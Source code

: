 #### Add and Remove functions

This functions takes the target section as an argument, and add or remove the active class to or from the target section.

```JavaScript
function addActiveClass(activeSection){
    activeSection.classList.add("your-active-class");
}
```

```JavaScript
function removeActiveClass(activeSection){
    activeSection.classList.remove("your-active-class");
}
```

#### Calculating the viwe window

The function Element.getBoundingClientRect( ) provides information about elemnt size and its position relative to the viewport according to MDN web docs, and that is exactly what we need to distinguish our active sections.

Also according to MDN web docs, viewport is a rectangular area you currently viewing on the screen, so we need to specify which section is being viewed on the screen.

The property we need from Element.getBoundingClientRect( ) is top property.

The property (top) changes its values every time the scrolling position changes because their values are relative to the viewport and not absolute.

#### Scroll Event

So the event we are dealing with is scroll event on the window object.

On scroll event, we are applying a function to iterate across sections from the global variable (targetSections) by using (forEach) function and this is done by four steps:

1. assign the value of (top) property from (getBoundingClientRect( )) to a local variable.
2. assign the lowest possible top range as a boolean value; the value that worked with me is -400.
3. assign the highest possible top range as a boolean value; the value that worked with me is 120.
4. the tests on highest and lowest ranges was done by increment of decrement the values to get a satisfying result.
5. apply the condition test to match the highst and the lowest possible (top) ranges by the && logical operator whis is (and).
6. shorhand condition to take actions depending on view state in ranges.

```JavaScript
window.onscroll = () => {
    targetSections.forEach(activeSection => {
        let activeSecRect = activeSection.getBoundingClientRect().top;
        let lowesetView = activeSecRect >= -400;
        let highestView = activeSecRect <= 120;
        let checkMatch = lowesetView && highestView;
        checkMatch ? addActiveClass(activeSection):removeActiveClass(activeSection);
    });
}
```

======

Each line from the one containing "3. assign the" to the last line above must be returned exactly, and no line outside that range.

3. assign the highest possible top range as a boolean value; the value that worked with me is 120.
4. the tests on highest and lowest ranges was done by increment of decrement the values to get a satisfying result.
5. apply the condition test to match the highst and the lowest possible (top) ranges by the && logical operator whis is (and).
6. shorhand condition to take actions depending on view state in ranges.

```JavaScript
window.onscroll = () => {
    targetSections.forEach(activeSection => {
        let activeSecRect = activeSection.getBoundingClientRect().top;
        let lowesetView = activeSecRect >= -400;
        let highestView = activeSecRect <= 120;
        let checkMatch = lowesetView && highestView;
        checkMatch ? addActiveClass(activeSection):removeActiveClass(activeSection);
    });
}
```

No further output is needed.